Parmi les éléments qui participent de cette organisation spatiale, on trouve parfois ces bassins qui logent à leur centre, une rocaille humide, assortie de plantes et de figurines : les « Hòn non bộ ». Son rôle spatial est divers mais sa présence tient des raisons géomantiques de l’organisation générale du bâti. Il peut s’agir autant de clore un axe tout en lui offrant une échappée dans un paysage infini miniature. De pallier les lacunes géomantiques environnant du site en ajoutant un élément, eau, ile, montagne dans la composition d’ensemble. Ou à une échelle plus réduite, elles sont aussi utilisées pour servir de fond sur lequel s’appuie un petit autel au-devant, ou un pot d’encens.

 

 

Images : Emplacement de HNB en relation avec l’organisation spatiale de l’ensemble bâti. © Martin Jaillais Neliaz, d’après certains plans de Louis Bezacier

Les jardins en bassin et la notion de paysage

Composé des trois idéogrammes sino-annamite Hòn non bộ, pour : ile, : montagne, 部 : ensemble, cet art se nomme également « Núi non bộ » : Montagne en miniature, ou « Giả sơn » : Montagne artificielle. Les orientalistes du 20e siècle qui ont écrits à leurs sujets, les nomment « Jardin en bassins », « Paysages en bassin », « Pierres en bassins », voire parfois « Tableaux en Bassin ». Cette dénomination varie selon les époques et les traductions des ouvrages qu’ils collectent1. N’ayant cette culture et par nécessite de simplification pour cet article, le terme utilisé restera celui du vietnamien actuel Hòn non bộ (HNB), qui couvre sans doute le large spectre de typologies et de styles, dans le cadre circonscrit du Viet Nam.

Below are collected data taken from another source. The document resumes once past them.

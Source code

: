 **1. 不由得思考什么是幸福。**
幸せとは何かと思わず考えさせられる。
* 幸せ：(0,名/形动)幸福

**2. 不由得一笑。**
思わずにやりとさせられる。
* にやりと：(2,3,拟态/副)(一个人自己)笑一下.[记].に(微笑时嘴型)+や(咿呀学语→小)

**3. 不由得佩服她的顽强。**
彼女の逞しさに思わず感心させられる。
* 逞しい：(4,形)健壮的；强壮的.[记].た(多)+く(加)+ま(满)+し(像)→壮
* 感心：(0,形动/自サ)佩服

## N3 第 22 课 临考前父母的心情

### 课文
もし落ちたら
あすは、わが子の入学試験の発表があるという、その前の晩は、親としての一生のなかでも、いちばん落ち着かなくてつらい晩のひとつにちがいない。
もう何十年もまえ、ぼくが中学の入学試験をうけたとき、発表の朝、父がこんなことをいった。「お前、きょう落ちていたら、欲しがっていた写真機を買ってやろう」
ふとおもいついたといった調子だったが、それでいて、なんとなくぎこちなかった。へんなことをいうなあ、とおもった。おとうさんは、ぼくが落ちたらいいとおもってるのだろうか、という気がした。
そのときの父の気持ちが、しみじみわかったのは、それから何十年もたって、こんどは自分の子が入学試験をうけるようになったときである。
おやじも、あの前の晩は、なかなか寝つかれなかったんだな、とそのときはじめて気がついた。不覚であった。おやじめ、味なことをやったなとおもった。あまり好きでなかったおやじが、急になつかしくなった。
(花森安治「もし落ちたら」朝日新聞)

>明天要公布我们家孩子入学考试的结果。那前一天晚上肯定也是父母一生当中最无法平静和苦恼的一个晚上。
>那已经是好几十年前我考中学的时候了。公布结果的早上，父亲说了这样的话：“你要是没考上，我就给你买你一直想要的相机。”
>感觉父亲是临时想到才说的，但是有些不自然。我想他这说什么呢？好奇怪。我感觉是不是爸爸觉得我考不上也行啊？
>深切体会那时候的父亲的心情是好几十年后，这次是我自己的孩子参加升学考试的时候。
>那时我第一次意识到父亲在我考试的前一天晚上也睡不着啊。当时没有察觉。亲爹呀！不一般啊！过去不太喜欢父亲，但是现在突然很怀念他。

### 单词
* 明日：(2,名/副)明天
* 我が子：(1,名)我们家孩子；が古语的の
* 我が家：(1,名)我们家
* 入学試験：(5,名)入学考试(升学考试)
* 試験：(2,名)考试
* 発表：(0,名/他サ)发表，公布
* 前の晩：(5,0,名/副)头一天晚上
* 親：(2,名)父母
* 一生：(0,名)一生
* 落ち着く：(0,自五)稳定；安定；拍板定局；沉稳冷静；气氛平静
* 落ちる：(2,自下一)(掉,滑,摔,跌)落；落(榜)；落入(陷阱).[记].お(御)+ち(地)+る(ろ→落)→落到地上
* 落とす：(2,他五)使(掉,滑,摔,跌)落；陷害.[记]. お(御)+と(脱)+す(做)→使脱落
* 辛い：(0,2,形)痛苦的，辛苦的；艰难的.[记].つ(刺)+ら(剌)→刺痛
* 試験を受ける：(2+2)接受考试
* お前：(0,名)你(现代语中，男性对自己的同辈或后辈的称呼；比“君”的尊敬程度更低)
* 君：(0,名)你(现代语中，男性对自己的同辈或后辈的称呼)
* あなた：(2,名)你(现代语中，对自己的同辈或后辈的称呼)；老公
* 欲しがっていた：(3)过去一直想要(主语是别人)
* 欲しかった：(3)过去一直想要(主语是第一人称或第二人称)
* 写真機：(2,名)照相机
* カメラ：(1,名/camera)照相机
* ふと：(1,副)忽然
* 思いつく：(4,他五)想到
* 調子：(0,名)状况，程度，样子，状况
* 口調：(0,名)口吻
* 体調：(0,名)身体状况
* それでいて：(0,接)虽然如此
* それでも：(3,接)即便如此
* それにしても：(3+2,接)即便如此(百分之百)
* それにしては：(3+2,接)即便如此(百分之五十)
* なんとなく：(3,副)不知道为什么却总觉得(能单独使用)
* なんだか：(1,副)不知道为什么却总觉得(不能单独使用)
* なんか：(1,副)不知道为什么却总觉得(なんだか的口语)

Si la pratique contemporaine du paysage utilise le mot « Cảnh quan », une étendue observable depuis une position, le rapprochant de sa définition occidentale ; son style artistique « Sơn Thủy », utilise-lui, des idéogrammes sino-annamites2: « 山水 », « Montagne, et eaux » qui définissent une typologie de représentations mêlant pics rocheux et cours d’eau, intégrant parfois des constructions « Sơn Đình », « 山亭 », et/ou des personnages : des guerriers solitaires, des lettrés, des ermites philosophes, mais aussi des activités rurales : bûcheronnage, pêche, labour.3
Ce style concerne autant la peinture, que la sculpture de bas-reliefs et la constitution des « Hòn non bộ ». Les mots Sơn (montagne) et Thủy (eau), même s’ils sont peu utilisés aujourd’hui dans le vietnamien quotidien, remplacés par des mots d’usages plus ordinaires, restent très présents dans la toponymie des lieux, en particulier Sơn, dans un pays où le relief est omniprésent, et où il dénomme autant une région montagneuse, qu’un ensemble de montagnes bien identifiées.
Enfin, le mot « Cảnh », qui sert aujourd’hui à composer la notion de paysage contemporaine, définit un objet ou une scène observable qui nous traverse d’émotions : la contemplation. Il n’est donc pas complètement absent des HNB, puisqu’il est utilisé comme adjectif qualificatif pour définir chacun des éléments d’une composition : « đá cảnh » les pierres élégantes, « cây cảnh » les arbres miniaturisés et tortueux, « cá cảnh » les carpes argentées qui ornementent les bassins…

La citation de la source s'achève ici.